= Exercise directions =
Working from the records below, repeat exactly the lines starting at the line that contains "natürlich immer wohlzentriert." and ending at the line that contains "Alle Innenwinkel sind", inclusive.

Entries taken from a collection
#####
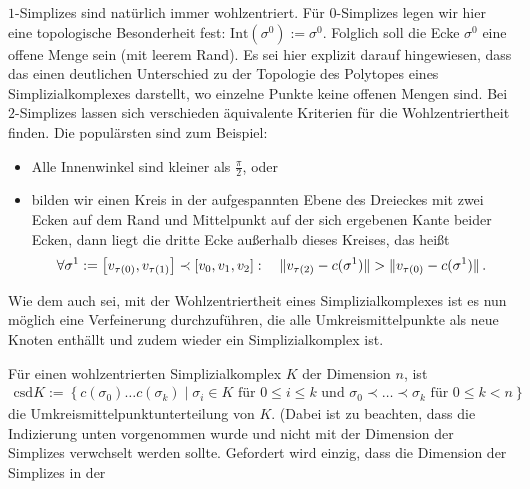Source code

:     \( 1 \)-Simplizes sind natürlich immer wohlzentriert. 
    Für \( 0 \)-Simplizes legen wir hier eine topologische Besonderheit fest: \(\text{Int}(\sigma^{0}) := \sigma^{0}\).
    Folglich soll die Ecke \( \sigma^{0} \) eine offene Menge sein (mit leerem Rand).
    Es sei hier explizit darauf hingewiesen, dass das einen deutlichen Unterschied zu der Topologie des Polytopes eines Simplizialkomplexes darstellt,
    wo einzelne Punkte keine offenen Mengen sind.
    Bei \( 2 \)-Simplizes lassen sich verschieden äquivalente Kriterien für die Wohlzentriertheit finden.
    Die populärsten sind zum Beispiel:
    \begin{itemize}
      \item Alle Innenwinkel sind kleiner als \( \frac{\pi}{2} \), oder
      \item bilden wir einen Kreis in der aufgespannten Ebene des Dreieckes mit zwei Ecken auf dem Rand und Mittelpunkt auf der sich ergebenen Kante beider Ecken, 
      dann liegt die dritte Ecke außerhalb dieses Kreises, das heißt
        \begin{align}
          \forall \sigma^{1} := \left[ v_{\tau(0)},v_{\tau(1)}\right] \prec \left[v_{0},v_{1},v_{2}\right]:\quad \|v_{\tau(2)} - c(\sigma^{1})\| > \|v_{\tau(0)} - c(\sigma^{1})\|
          \,\text{.}
        \end{align}
    \end{itemize}
    Wie dem auch sei, mit der Wohlzentriertheit eines Simplizialkomplexes ist es nun möglich eine Verfeinerung durchzuführen, die alle Umkreismittelpunkte als neue Knoten enthällt und zudem
    wieder ein Simplizialkomplex ist.

    \begin{definition}
      Für einen wohlzentrierten Simplizialkomplex \( K \) der Dimension \( n \), ist
      \begin{align}
        \text{csd}K := \left\{ c(\sigma_{0}) \ldots c(\sigma_{k}) \middle| \sigma_{i}\in K \text { für } 0 \le i \le k \text{ und }
                                                                          \sigma_{0} \prec \ldots \prec \sigma_{k} \text { für } 0 \le k < n \right\}
      \end{align}
      die Umkreismittelpunktunterteilung von \( K \).
      (Dabei ist zu beachten, dass die Indizierung unten vorgenommen wurde und nicht mit der Dimension der Simplizes verwchselt werden
      sollte. Gefordert wird einzig, dass die Dimension der Simplizes in der 
    \end{definition}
#####
= Output of the exercise =
:     \( 1 \)-Simplizes sind natürlich immer wohlzentriert. 
    Für \( 0 \)-Simplizes legen wir hier eine topologische Besonderheit fest: \(\text{Int}(\sigma^{0}) := \sigma^{0}\).
    Folglich soll die Ecke \( \sigma^{0} \) eine offene Menge sein (mit leerem Rand).
    Es sei hier explizit darauf hingewiesen, dass das einen deutlichen Unterschied zu der Topologie des Polytopes eines Simplizialkomplexes darstellt,
    wo einzelne Punkte keine offenen Mengen sind.
    Bei \( 2 \)-Simplizes lassen sich verschieden äquivalente Kriterien für die Wohlzentriertheit finden.
    Die populärsten sind zum Beispiel:
    \begin{itemize}
      \item Alle Innenwinkel sind kleiner als \( \frac{\pi}{2} \), oder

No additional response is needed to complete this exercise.